Castanha-do-pará, castanha de caju, amêndoas... Sendo brasileiras, já estamos habituados a ouvir muito sobre essas oleaginosas tão famosas – e deliciosas – em nossas rotinas. Além das já citadas, o Brasil possui uma variedade imensa de castanhas e sementes comestíveis, fato que sempre nos mantém no ranking de países com a maior produção de castanhas do mundo.
Mas, nem só de alimentos convencionais se vive essa vida, certo? E se você fosse apresentado a uma castanha com dois chifres curvados para baixo, tendo uma aparência que lembra a cabeça de um touro, ou para a maioria, um morcego? Você comeria?
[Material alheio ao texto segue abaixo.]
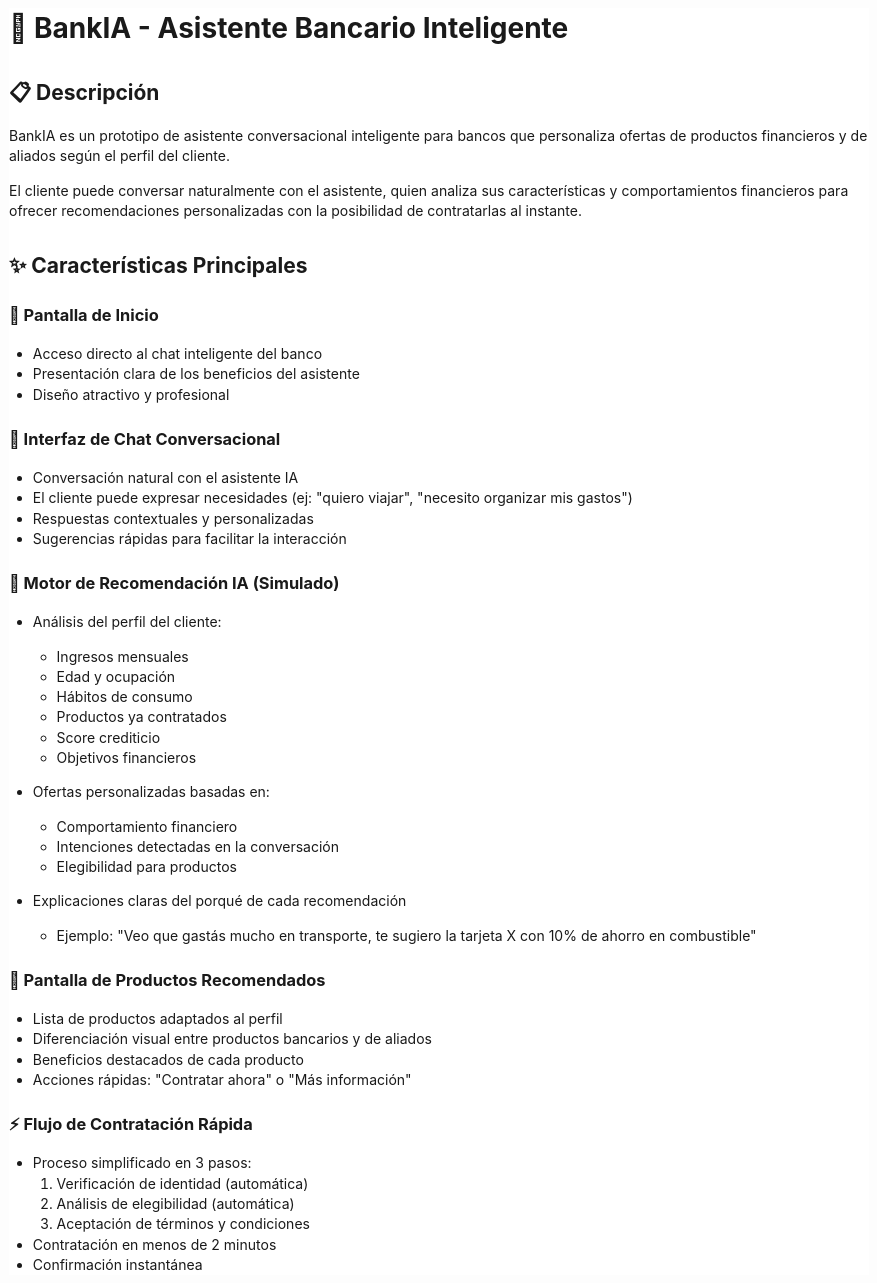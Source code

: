 # 🏦 BankIA - Asistente Bancario Inteligente

## 📋 Descripción

BankIA es un prototipo de asistente conversacional inteligente para bancos que personaliza ofertas de productos financieros y de aliados según el perfil del cliente.

El cliente puede conversar naturalmente con el asistente, quien analiza sus características y comportamientos financieros para ofrecer recomendaciones personalizadas con la posibilidad de contratarlas al instante.

## ✨ Características Principales

### 🎯 Pantalla de Inicio
- Acceso directo al chat inteligente del banco
- Presentación clara de los beneficios del asistente
- Diseño atractivo y profesional

### 💬 Interfaz de Chat Conversacional
- Conversación natural con el asistente IA
- El cliente puede expresar necesidades (ej: "quiero viajar", "necesito organizar mis gastos")
- Respuestas contextuales y personalizadas
- Sugerencias rápidas para facilitar la interacción

### 🤖 Motor de Recomendación IA (Simulado)
- Análisis del perfil del cliente:
  - Ingresos mensuales
  - Edad y ocupación
  - Hábitos de consumo
  - Productos ya contratados
  - Score crediticio
  - Objetivos financieros

- Ofertas personalizadas basadas en:
  - Comportamiento financiero
  - Intenciones detectadas en la conversación
  - Elegibilidad para productos

- Explicaciones claras del porqué de cada recomendación
  - Ejemplo: "Veo que gastás mucho en transporte, te sugiero la tarjeta X con 10% de ahorro en combustible"

### 📱 Pantalla de Productos Recomendados
- Lista de productos adaptados al perfil
- Diferenciación visual entre productos bancarios y de aliados
- Beneficios destacados de cada producto
- Acciones rápidas: "Contratar ahora" o "Más información"

### ⚡ Flujo de Contratación Rápida
- Proceso simplificado en 3 pasos:
  1. Verificación de identidad (automática)
  2. Análisis de elegibilidad (automática)
  3. Aceptación de términos y condiciones
- Contratación en menos de 2 minutos
- Confirmación instantánea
Pois bem, ela existe!
Sendo mais comuns em rios e lagoas, a planta que dá origem à castanha faz parte da família Trapaceae, da espécie Trapa natans L., e tem caules verdes em formato de tubos que crescem até 1,5 metros. Apesar disso, mais de dois terços da planta permanece submersa, enquanto as folhas flutuam na água.
Elas podem parecer novidade, mas essas castanhas crescem nas regiões temperadas e tropicais da Ásia há mais de 3 mil anos! Nos tempos antigos, a iguaria também se fazia presente na Europa, onde era assada e vendida como lanche de rua.